(1) Research question: What are the causal biomarkers for AD?
(2) Research objectives: We will use the processed proteomic data from the UK Biobank project, specifically from the studies titled “Plasma Proteomic Profiles Predict Future Dementia in Healthy Adults” and “Identifying Multi-Level Biomarkers and Disease Mechanisms for Major Mental Disorders” (application number 19542), to identify causal biomarkers for AD. We require only processed proteomic data and no raw data or biological samples. Our primary objective is to validate our robust causal discovery method [Fan et al., 2024], which is grounded in strong theoretical guarantees, and to apply it to identify biomarkers that serve as direct causes of AD. The findings will be shared through a published paper, contributing to a deeper understanding of AD and promoting drug development from a novel causality-driven perspective. This research aims to achieve two key outcomes: (1) enabling the early detection of AD to facilitate timely interventions and (2) providing a scientifically rigorous foundation for targeted drug discovery.
(3) Scientific rationale: Traditional methods, such as logistic regression, identify biomarkers highly correlated with AD to predict its onset. However, these biomarkers may be the causes or effects of the disease. This project aims to differentiate causes from effects among highly correlated variables, using observational data with a novel causal discovery technique [Fan et al., 2024]. Our method leverages the invariance principle by analyzing data from multiple sub-populations.
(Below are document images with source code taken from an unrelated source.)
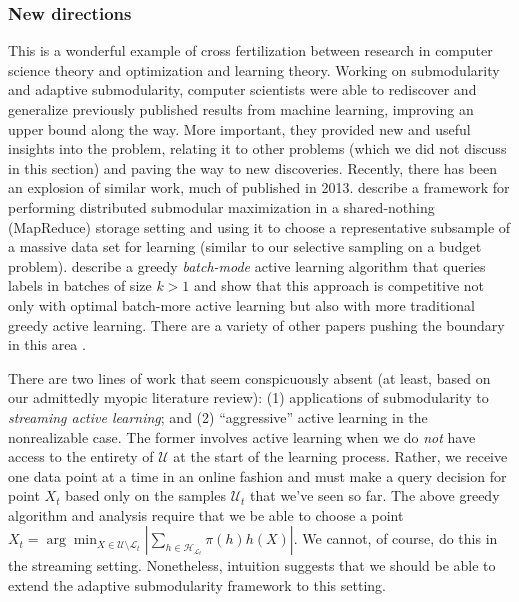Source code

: \subsubsection{New directions}

\noindent This is a wonderful example of cross fertilization between research in computer science theory and optimization and learning theory. Working on submodularity and adaptive submodularity, computer scientists were able to rediscover and generalize previously published results from machine learning, improving an upper bound along the way. More important, they provided new and useful insights into the problem, relating it to other problems (which we did not discuss in this section) and paving the way to new discoveries. Recently, there has been an explosion of similar work, much of published in 2013. \cite{mirzasoleiman13distributed} describe a framework for performing distributed submodular maximization in a shared-nothing (MapReduce) storage setting and using it to choose a representative subsample of a massive data set for learning (similar to our selective sampling on a budget problem). \cite{chen13near} describe a greedy \textit{batch-mode} active learning algorithm that queries labels in batches of size $k > 1$ and show that this approach is competitive not only with optimal batch-more active learning but also with more traditional greedy active learning. There are a variety of other papers pushing the boundary in this area \cite{GolovinK11} \cite{golovin10near} \cite{zuluaga13active} \cite{hollinger:2011}.

There are two lines of work that seem conspicuously absent (at least, based on our admittedly myopic literature review): (1) applications of submodularity to \textit{streaming active learning}; and (2) ``aggressive'' active learning in the nonrealizable case. The former involves active learning when we do \textit{not} have access to the entirety of $\mathcal{U}$ at the start of the learning process. Rather, we receive one data point at a time in an online fashion and must make a query decision for point $X_t$ based only on the samples $\mathcal{U}_t$ that we've seen so far. The above greedy algorithm and analysis require that we be able to choose a point $X_t = \arg\min_{X \in \mathcal{U} \setminus \mathcal{L}_t} \left| \sum_{h \in \mathcal{H}_{\mathcal{L}_t}} \pi(h) h(X) \right|$. We cannot, of course, do this in the streaming setting. Nonetheless, intuition suggests that we should be able to extend the adaptive submodularity framework to this setting.

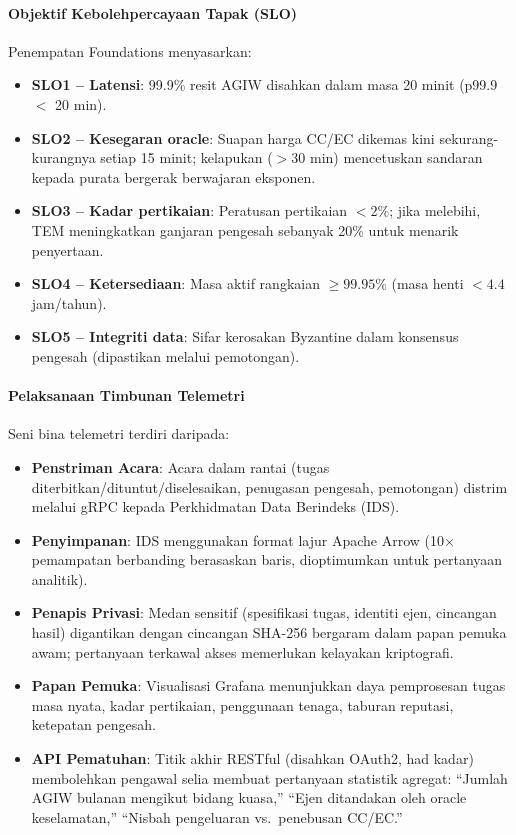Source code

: \documentclass[11pt]{article}
\begin{document}
\paragraph{Objektif Kebolehpercayaan Tapak (SLO)} Penempatan Foundations menyasarkan:
\begin{itemize}[noitemsep]
  \item \textbf{SLO1 -- Latensi}: 99.9\% resit AGIW disahkan dalam masa 20 minit (p99.9 $<$ 20 min).
  \item \textbf{SLO2 -- Kesegaran oracle}: Suapan harga CC/EC dikemas kini sekurang-kurangnya setiap 15 minit; kelapukan ($>30$ min) mencetuskan sandaran kepada purata bergerak berwajaran eksponen.
  \item \textbf{SLO3 -- Kadar pertikaian}: Peratusan pertikaian $<2\%$; jika melebihi, TEM meningkatkan ganjaran pengesah sebanyak 20\% untuk menarik penyertaan.
  \item \textbf{SLO4 -- Ketersediaan}: Masa aktif rangkaian $\geq 99.95\%$ (masa henti $<4.4$ jam/tahun).
  \item \textbf{SLO5 -- Integriti data}: Sifar kerosakan Byzantine dalam konsensus pengesah (dipastikan melalui pemotongan).
\end{itemize}

\paragraph{Pelaksanaan Timbunan Telemetri} Seni bina telemetri terdiri daripada:
\begin{itemize}[noitemsep]
  \item \textbf{Penstriman Acara}: Acara dalam rantai (tugas diterbitkan/dituntut/diselesaikan, penugasan pengesah, pemotongan) distrim melalui gRPC kepada Perkhidmatan Data Berindeks (IDS).
  \item \textbf{Penyimpanan}: IDS menggunakan format lajur Apache Arrow (10$\times$ pemampatan berbanding berasaskan baris, dioptimumkan untuk pertanyaan analitik).
  \item \textbf{Penapis Privasi}: Medan sensitif (spesifikasi tugas, identiti ejen, cincangan hasil) digantikan dengan cincangan SHA-256 bergaram dalam papan pemuka awam; pertanyaan terkawal akses memerlukan kelayakan kriptografi.
  \item \textbf{Papan Pemuka}: Visualisasi Grafana menunjukkan daya pemprosesan tugas masa nyata, kadar pertikaian, penggunaan tenaga, taburan reputasi, ketepatan pengesah.
  \item \textbf{API Pematuhan}: Titik akhir RESTful (disahkan OAuth2, had kadar) membolehkan pengawal selia membuat pertanyaan statistik agregat: ``Jumlah AGIW bulanan mengikut bidang kuasa,'' ``Ejen ditandakan oleh oracle keselamatan,'' ``Nisbah pengeluaran vs.\ penebusan CC/EC.''
\end{itemize}
\end{document}
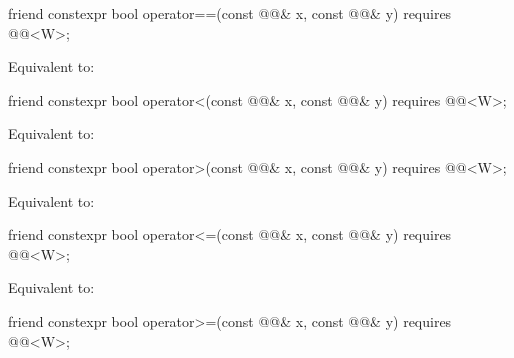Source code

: \begin{itemdecl}
friend constexpr bool operator==(const @@& x, const @@& y)
  requires @@<W>;
\end{itemdecl}

\begin{itemdescr}
\pnum
\effects
Equivalent to: 
\end{itemdescr}

\begin{itemdecl}
friend constexpr bool operator<(const @@& x, const @@& y)
  requires @@<W>;
\end{itemdecl}

\begin{itemdescr}
\pnum
\effects
Equivalent to: 
\end{itemdescr}

\begin{itemdecl}
friend constexpr bool operator>(const @@& x, const @@& y)
  requires @@<W>;
\end{itemdecl}

\begin{itemdescr}
\pnum
\effects
Equivalent to: 
\end{itemdescr}

\begin{itemdecl}
friend constexpr bool operator<=(const @@& x, const @@& y)
  requires @@<W>;
\end{itemdecl}

\begin{itemdescr}
\pnum
\effects
Equivalent to: 
\end{itemdescr}

\begin{itemdecl}
friend constexpr bool operator>=(const @@& x, const @@& y)
  requires @@<W>;
\end{itemdecl}

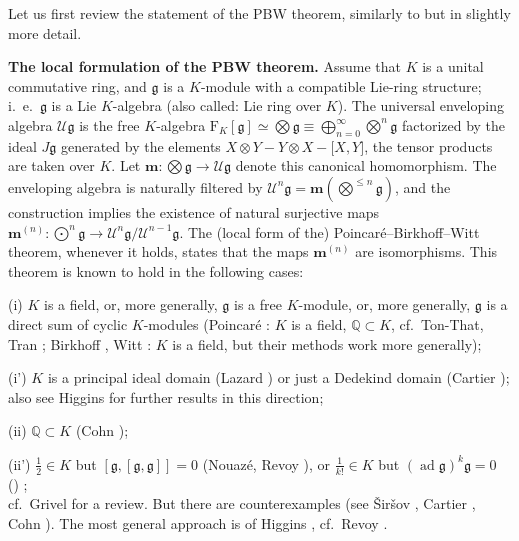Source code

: \documentclass[11pt,a4paper]{amsart}
\DeclareMathOperator{\ad}{ad}
\newcommand{\bo}{\boldsymbol}
\newcommand{\botimes}{{\textstyle\bigotimes}}
\newcommand{\bodot}{{\textstyle\bigodot}}
\theoremstyle{definition}
\theoremstyle{plain}
\begin{document}
Let us first review the statement of the PBW theorem, similarly to \cite{LLX} but in slightly more detail.

\textbf{The local formulation of the PBW theorem.}
Assume that $K$ is a unital commutative ring, and $\mathfrak g$ is a $K$-module with a compatible Lie-ring structure;
 i.~e.~$\mathfrak g$ is a Lie $K$-algebra (also called: Lie ring over $K$).
The universal enveloping algebra $\mathcal U\mathfrak g$ is the free $K$-algebra
 $\mathrm F_K[\mathfrak g]\simeq \bigotimes\mathfrak g\equiv \bigoplus_{n=0}^\infty\botimes^n\mathfrak g$
 factorized by the ideal $J\mathfrak g$ generated by the
 elements $X\otimes Y-Y\otimes X-\boldsymbol[X,Y\boldsymbol]$, the tensor products are taken over $K$.
Let $\boldsymbol m:\bigotimes\mathfrak g\rightarrow\mathcal U\mathfrak g$ denote this canonical homomorphism.
The enveloping algebra is naturally filtered by $\mathcal U^n\mathfrak g=\bo m\left(\botimes^{\leq n}\mathfrak g\right)$, and the
 construction implies the existence of natural surjective maps
 $\bo m^{(n)}: \bodot^n\mathfrak g\rightarrow \mathcal U^n\mathfrak g/\mathcal U^{n-1}\mathfrak g$.
The (local form of the) Poincar\'e--Birkhoff--Witt theorem, whenever it holds, states  that the maps $\bo m^{(n)}$ are isomorphisms.
This theorem is known to hold in the following cases:

(i) $K$ is a field, or, more generally,  $\mathfrak g$ is a free $K$-module, or,
 more generally, $\mathfrak g$ is a direct sum of cyclic $K$-modules
 (Poincar\'e \cite{P}: $K$ is a field, $\mathbb Q\subset K$, cf.~Ton-That, Tran \cite{TT};
 Birkhoff \cite{B}, Witt \cite{W}: $K$ is a field, but their methods work more generally);


(i') $K$ is a principal ideal domain (Lazard \cite{L}) or just a Dedekind domain (Cartier \cite{C});
 also see Higgins \cite{H} for further results in this direction;

(ii) $\mathbb Q\subset K$ (Cohn \cite{CC});

(ii') $\frac12\in K$ but $[\mathfrak g,[\mathfrak g,\mathfrak g]]=0$ (Nouaz\'e, Revoy \cite{NR}),
or  $\frac1{k!}\in K$ but $(\ad\mathfrak g)^{k}\mathfrak g=0$ (\cite{LLX}) ;
\\
cf.~Grivel \cite{G} for a review. But there are counterexamples
 (see \v{S}ir\v{s}ov \cite{S1}, Cartier \cite{C}, Cohn \cite{CC}).
The most general approach is of Higgins \cite{H}, cf.~Revoy \cite{Re}.

\end{document}
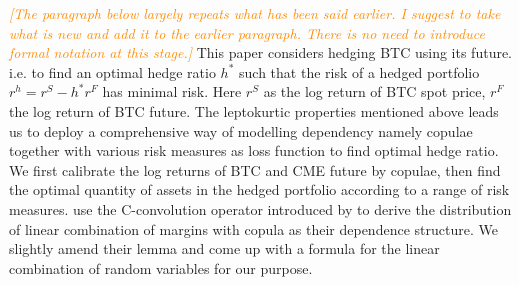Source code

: \documentclass[11pt,a4paper,english]{article}
\providecommand{\natp}[1]{\textcolor{darkorange}{#1}}
\begin{document}
\natp{\em [The paragraph below largely repeats what has been said
  earlier. I suggest to take what is new and add it to the earlier
  paragraph. There is no need to introduce formal notation at this stage.]}
This paper considers hedging BTC using its future. %
i.e. to find an optimal hedge ratio $h^*$ such that the risk of a hedged portfolio $r^h = r^S - h^*r^F$ has
minimal risk.
Here $r^S$ as the log return of BTC spot price, $r^F$ the log return of BTC future.
The leptokurtic properties mentioned above leads us to deploy a comprehensive way of modelling dependency namely copulae together with various risk measures as loss function to find optimal hedge ratio.
We first calibrate the log returns of BTC and CME future by copulae,
then find the optimal quantity of assets in the hedged portfolio according to a range of risk measures.
\citet{barbi2014copula} use the C-convolution operator introduced by \citet{cherubini2011copula} to derive the distribution
of linear combination of margins with copula as their dependence structure.
We slightly amend their lemma and come up with a formula for the linear combination of random variables for our purpose.\medskip
%
%
\end{document}
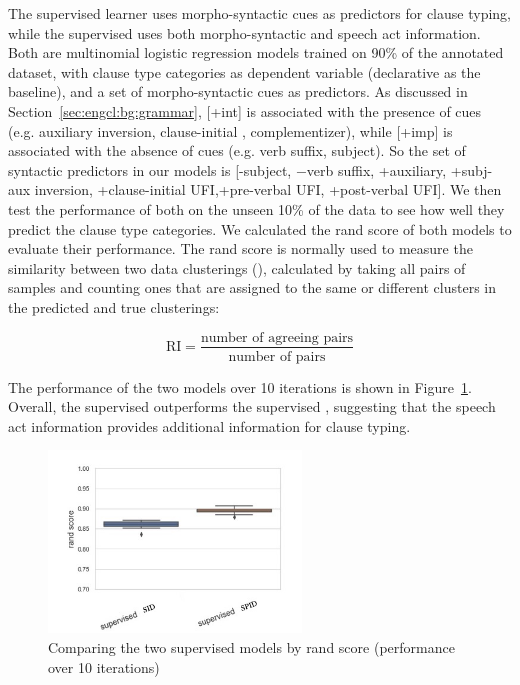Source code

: The supervised \dlearnerabbr{} learner uses morpho-syntactic cues as predictors for clause typing, while the supervised \plearnerabbr{} uses both morpho-syntactic and speech act information. Both are multinomial logistic regression models trained on 90\% of the annotated dataset, with clause type categories as dependent variable (declarative as the baseline), and a set of morpho-syntactic cues as predictors. As discussed in Section~\ref{sec:engcl:bg:grammar}, [+int] is associated with the presence of cues (e.g. auxiliary inversion, clause-initial \twh{}, complementizer), while [+imp] is associated with the absence of cues (e.g. verb suffix, subject). So the set of syntactic predictors in our models is [-subject, $-$verb suffix, +auxiliary, +subj-aux inversion, +clause-initial UFI,+pre-verbal UFI, +post-verbal UFI]. We then test the performance of both on the unseen 10\% of the data to see how well they predict the clause type categories. We calculated the rand score of both models to evaluate their performance. The rand score is normally used to measure the similarity between two data clusterings (\cite{rand1971}), calculated by taking all pairs of samples and counting ones that are assigned to the same or different clusters in the predicted and true clusterings:

\begin{equation} \mbox{RI} =\frac{ \mbox{number of agreeing pairs}}{ \mbox{number of pairs}} 
\end{equation}


The performance of the two models over 10 iterations is shown in Figure~\ref{fig:super-compare-rand}. Overall, the supervised \praglearner{} outperforms the supervised \distlearner{}, suggesting that the speech act information provides additional information for clause typing.


\begin{figure}[H]
    \centering
    \includegraphics[width=0.6\textwidth]{figures/super-compare-rand-name.jpg}
    \caption{Comparing the two supervised models by rand score (performance over 10 iterations)}
    \label{fig:super-compare-rand}
\end{figure}



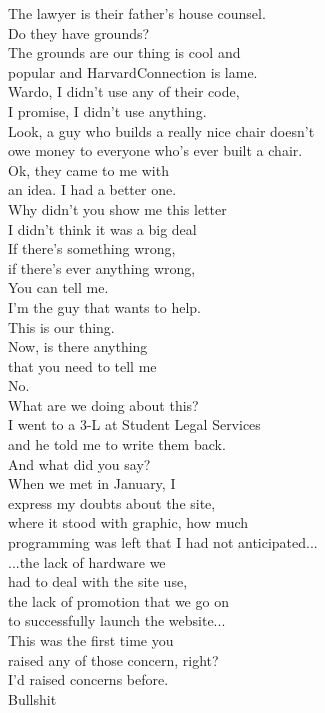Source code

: \documentclass{article}
\begin{document}
\begin{multicols}{3}
The lawyer is their father's house counsel.\\
Do they have grounds?\\
The grounds are our thing is cool and\\
popular and HarvardConnection is lame.\\
Wardo, I didn't use any of their code,\\
I promise, I didn't use anything.\\
Look, a guy who builds a really nice chair doesn't\\
owe money to everyone who's ever built a chair.\\
Ok, they came to me with\\
an idea. I had a better one.\\
Why didn't you show me this letter\\
I didn't think it was a big deal\\
If there's something wrong,\\
if there's ever anything wrong,\\
You can tell me.\\
I'm the guy that wants to help.\\
This is our thing.\\
Now, is there anything\\
that you need to tell me\\
No.\\
What are we doing about this?\\
I went to a 3-L at Student Legal Services\\
and he told me to write them back.\\
And what did you say?\\
When we met in January, I\\
express my doubts about the site,\\
where it stood with graphic, how much\\
programming was left that I had not anticipated...\\
...the lack of hardware we\\
had to deal with the site use,\\
the lack of promotion that we go on\\
to successfully launch the website...\\
This was the first time you\\
raised any of those concern, right?\\
I'd raised concerns before.\\
Bullshit\\

\end{multicols}
\end{document}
Unlike standard regression, our method, EILLS, minimizes prediction error under an invariance constraint, ensuring selected variables maintain stable associations across sub-populations. This approach aligns with structural causal model frameworks when heterogeneity among sub-populations is sufficient.
Fan et al. (2024). Environment invariant linear least squares. Annals of Statistics 52(5), 2268-2292, 2024.